TASK STATEMENT:
The material below contains a line with "a MGMT side" and a line with "## Enum: TypeEnum". Copy exactly those two lines and all lines between them.

LISTED RECORDS:
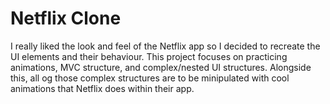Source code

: # Netflix Clone

I really liked the look and feel of the Netflix app so I decided to recreate the UI elements and their behaviour. This project focuses on practicing animations, MVC structure, and complex/nested UI structures. Alongside this, all og those complex structures are to be minipulated with cool animations that Netflix does within their app.

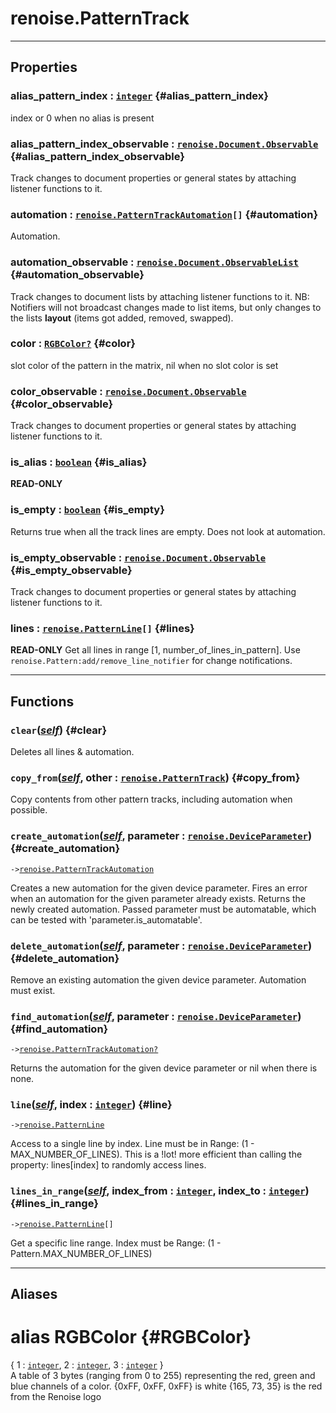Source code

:# renoise.PatternTrack  

---  
## Properties
### alias_pattern_index : [`integer`](../../API/builtins/integer.md) {#alias_pattern_index}
index or 0 when no alias is present

### alias_pattern_index_observable : [`renoise.Document.Observable`](../../API/renoise/renoise.Document.Observable.md) {#alias_pattern_index_observable}
Track changes to document properties or general states by attaching listener
functions to it.

### automation : [`renoise.PatternTrackAutomation`](../../API/renoise/renoise.PatternTrackAutomation.md)`[]` {#automation}
Automation.

### automation_observable : [`renoise.Document.ObservableList`](../../API/renoise/renoise.Document.ObservableList.md) {#automation_observable}
Track changes to document lists by attaching listener functions to it.
NB: Notifiers will not broadcast changes made to list items, but only changes
to the lists **layout** (items got added, removed, swapped).

### color : [`RGBColor`](#RGBColor)[`?`](../../API/builtins/nil.md) {#color}
slot color of the pattern in the matrix, nil when no slot color is set

### color_observable : [`renoise.Document.Observable`](../../API/renoise/renoise.Document.Observable.md) {#color_observable}
Track changes to document properties or general states by attaching listener
functions to it.

### is_alias : [`boolean`](../../API/builtins/boolean.md) {#is_alias}
**READ-ONLY**

### is_empty : [`boolean`](../../API/builtins/boolean.md) {#is_empty}
Returns true when all the track lines are empty. Does not look at automation.

### is_empty_observable : [`renoise.Document.Observable`](../../API/renoise/renoise.Document.Observable.md) {#is_empty_observable}
Track changes to document properties or general states by attaching listener
functions to it.

### lines : [`renoise.PatternLine`](../../API/renoise/renoise.PatternLine.md)`[]` {#lines}
**READ-ONLY** Get all lines in range [1, number_of_lines_in_pattern].
Use `renoise.Pattern:add/remove_line_notifier` for change notifications.

  

---  
## Functions
### `clear`([*self*](../../API/builtins/self.md)) {#clear}
Deletes all lines & automation.
### `copy_from`([*self*](../../API/builtins/self.md), other : [`renoise.PatternTrack`](../../API/renoise/renoise.PatternTrack.md)) {#copy_from}
Copy contents from other pattern tracks, including automation when possible.
### `create_automation`([*self*](../../API/builtins/self.md), parameter : [`renoise.DeviceParameter`](../../API/renoise/renoise.DeviceParameter.md)) {#create_automation}
`->`[`renoise.PatternTrackAutomation`](../../API/renoise/renoise.PatternTrackAutomation.md)  

Creates a new automation for the given device parameter.
Fires an error when an automation for the given parameter already exists.
Returns the newly created automation. Passed parameter must be automatable,
which can be tested with 'parameter.is_automatable'.
### `delete_automation`([*self*](../../API/builtins/self.md), parameter : [`renoise.DeviceParameter`](../../API/renoise/renoise.DeviceParameter.md)) {#delete_automation}
Remove an existing automation the given device parameter. Automation
must exist.
### `find_automation`([*self*](../../API/builtins/self.md), parameter : [`renoise.DeviceParameter`](../../API/renoise/renoise.DeviceParameter.md)) {#find_automation}
`->`[`renoise.PatternTrackAutomation`](../../API/renoise/renoise.PatternTrackAutomation.md)[`?`](../../API/builtins/nil.md)  

Returns the automation for the given device parameter or nil when there is
none.
### `line`([*self*](../../API/builtins/self.md), index : [`integer`](../../API/builtins/integer.md)) {#line}
`->`[`renoise.PatternLine`](../../API/renoise/renoise.PatternLine.md)  

Access to a single line by index. Line must be in Range: (1 - MAX_NUMBER_OF_LINES).
This is a !lot! more efficient than calling the property: lines[index] to
randomly access lines.
### `lines_in_range`([*self*](../../API/builtins/self.md), index_from : [`integer`](../../API/builtins/integer.md), index_to : [`integer`](../../API/builtins/integer.md)) {#lines_in_range}
`->`[`renoise.PatternLine`](../../API/renoise/renoise.PatternLine.md)`[]`  

Get a specific line range. Index must be Range: (1 - Pattern.MAX_NUMBER_OF_LINES)  



---  
## Aliases  
# alias RGBColor {#RGBColor}
{ 1 : [`integer`](../../API/builtins/integer.md), 2 : [`integer`](../../API/builtins/integer.md), 3 : [`integer`](../../API/builtins/integer.md) }  
A table of 3 bytes (ranging from 0 to 255)
representing the red, green and blue channels of a color.
{0xFF, 0xFF, 0xFF} is white
{165, 73, 35} is the red from the Renoise logo  
  

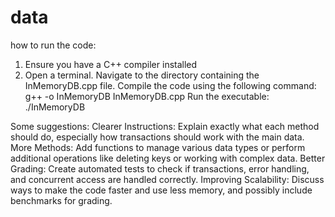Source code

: # data
how to run the code:
1. Ensure you have a C++ compiler installed
2. Open a terminal.
Navigate to the directory containing the InMemoryDB.cpp file.
Compile the code using the following command: g++ -o InMemoryDB InMemoryDB.cpp
Run the executable: ./InMemoryDB

Some suggestions:
Clearer Instructions: Explain exactly what each method should do, especially how transactions should work with the main data.
More Methods: Add functions to manage various data types or perform additional operations like deleting keys or working with complex data.
Better Grading: Create automated tests to check if transactions, error handling, and concurrent access are handled correctly.
Improving Scalability: Discuss ways to make the code faster and use less memory, and possibly include benchmarks for grading.
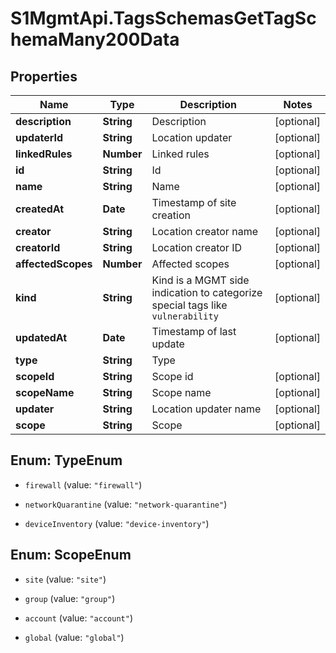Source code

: # S1MgmtApi.TagsSchemasGetTagSchemaMany200Data

## Properties
Name | Type | Description | Notes
------------ | ------------- | ------------- | -------------
**description** | **String** | Description | [optional] 
**updaterId** | **String** | Location updater | [optional] 
**linkedRules** | **Number** | Linked rules | [optional] 
**id** | **String** | Id | [optional] 
**name** | **String** | Name | [optional] 
**createdAt** | **Date** | Timestamp of site creation | [optional] 
**creator** | **String** | Location creator name | [optional] 
**creatorId** | **String** | Location creator ID | [optional] 
**affectedScopes** | **Number** | Affected scopes | [optional] 
**kind** | **String** | Kind is a MGMT side indication to categorize special tags like `vulnerability` | [optional] 
**updatedAt** | **Date** | Timestamp of last update | [optional] 
**type** | **String** | Type | 
**scopeId** | **String** | Scope id | [optional] 
**scopeName** | **String** | Scope name | [optional] 
**updater** | **String** | Location updater name | [optional] 
**scope** | **String** | Scope | [optional] 


<a name="TypeEnum"></a>
## Enum: TypeEnum


* `firewall` (value: `"firewall"`)

* `networkQuarantine` (value: `"network-quarantine"`)

* `deviceInventory` (value: `"device-inventory"`)




<a name="ScopeEnum"></a>
## Enum: ScopeEnum


* `site` (value: `"site"`)

* `group` (value: `"group"`)

* `account` (value: `"account"`)

* `global` (value: `"global"`)





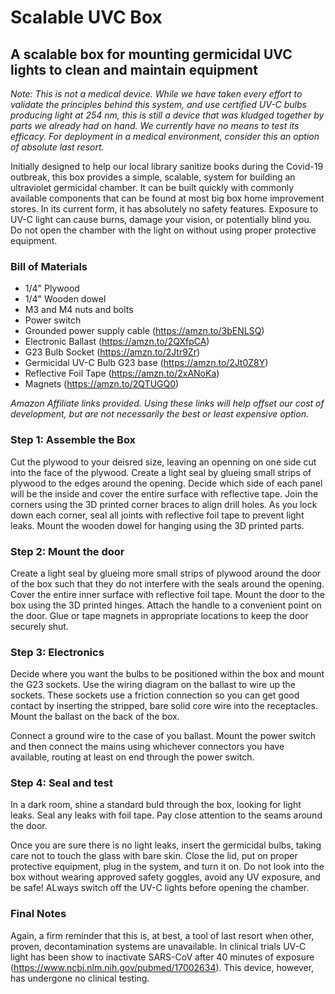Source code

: # Scalable UVC Box
A scalable box for mounting germicidal UVC lights to clean and maintain equipment
---
*Note: This is not a medical device. While we have taken every effort to validate the principles behind this system, and use certified UV-C bulbs producing light at 254 nm, this is still a device that was kludged together by parts we already had on hand. We currently have no means to test its efficacy. For deployment in a medical environment, consider this an option of absolute last resort.*

Initially designed to help our local library sanitize books during the Covid-19 outbreak, this box provides a simple, scalable, system for building an ultraviolet germicidal chamber. It can be built quickly with commonly available components that can be found at most big box home improvement stores. In its current form, it has absolutely no safety features. Exposure to UV-C light can cause burns, damage your vision, or potentially blind you. Do not open the chamber with the light on without using proper protective equipment. 

### Bill of Materials
- 1/4" Plywood
- 1/4" Wooden dowel
- M3 and M4 nuts and bolts
- Power switch
- Grounded power supply cable (https://amzn.to/3bENLSQ)
- Electronic Ballast (https://amzn.to/2QXfpCA)
- G23 Bulb Socket (https://amzn.to/2Jtr9Zr)
- Germicidal UV-C Bulb G23 base (https://amzn.to/2Jt0Z8Y)
- Reflective Foil Tape (https://amzn.to/2xANoKa)
- Magnets (https://amzn.to/2QTUGQ0)

*Amazon Affiliate links provided. Using these links will help offset our cost of development, but are not necessarily the best or least expensive option.*

### Step 1: Assemble the Box

Cut the plywood to your deisred size, leaving an openning on one side cut into the face of the plywood. Create a light seal by glueing small strips of plywood to the edges around the opening. Decide which side of each panel will be the inside and cover the entire surface with reflective tape. Join the corners using the 3D printed corner braces to align drill holes. As you lock down each corner, seal all joints with reflective foil tape to prevent light leaks. Mount the wooden dowel for hanging using the 3D printed parts. 

### Step 2: Mount the door

Create a light seal by glueing more small strips of plywood around the door of the box such that they do not interfere with the seals around the opening. Cover the entire inner surface with reflective foil tape. Mount the door to the box using the 3D printed hinges. Attach the handle to a convenient point on the door. Glue or tape magnets in appropriate locations to keep the door securely shut. 

### Step 3: Electronics

Decide where you want the bulbs to be positioned within the box and mount the G23 sockets. Use the wiring diagram on the ballast to wire up the sockets. These sockets use a friction connection so you can get good contact by inserting the stripped, bare solid core wire into the receptacles. Mount the ballast on the back of the box. 

Connect a ground wire to the case of you ballast. Mount the power switch and then connect the mains using whichever connectors you have available, routing at least on end through the power switch. 

### Step 4: Seal and test

In a dark room, shine a standard buld through the box, looking for light leaks. Seal any leaks with foil tape. Pay close attention to the seams around the door. 

Once you are sure there is no light leaks, insert the germicidal bulbs, taking care not to touch the glass with bare skin. Close the lid, put on proper protective equipment, plug in the system, and turn it on. Do not look into the box without wearing approved safety goggles, avoid any UV exposure, and be safe! ALways switch off the UV-C lights before opening the chamber. 

### Final Notes

Again, a firm reminder that this is, at best, a tool of last resort when other, proven, decontamination systems are unavailable. In clinical trials UV-C light has been show to inactivate SARS-CoV after 40 minutes of exposure (https://www.ncbi.nlm.nih.gov/pubmed/17002634). This device, however, has undergone no clinical testing.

RESULT FOR THIS EXERCISE:
**kind** | **String** | Kind is a MGMT side indication to categorize special tags like `vulnerability` | [optional] 
**updatedAt** | **Date** | Timestamp of last update | [optional] 
**type** | **String** | Type | 
**scopeId** | **String** | Scope id | [optional] 
**scopeName** | **String** | Scope name | [optional] 
**updater** | **String** | Location updater name | [optional] 
**scope** | **String** | Scope | [optional] 


<a name="TypeEnum"></a>
## Enum: TypeEnum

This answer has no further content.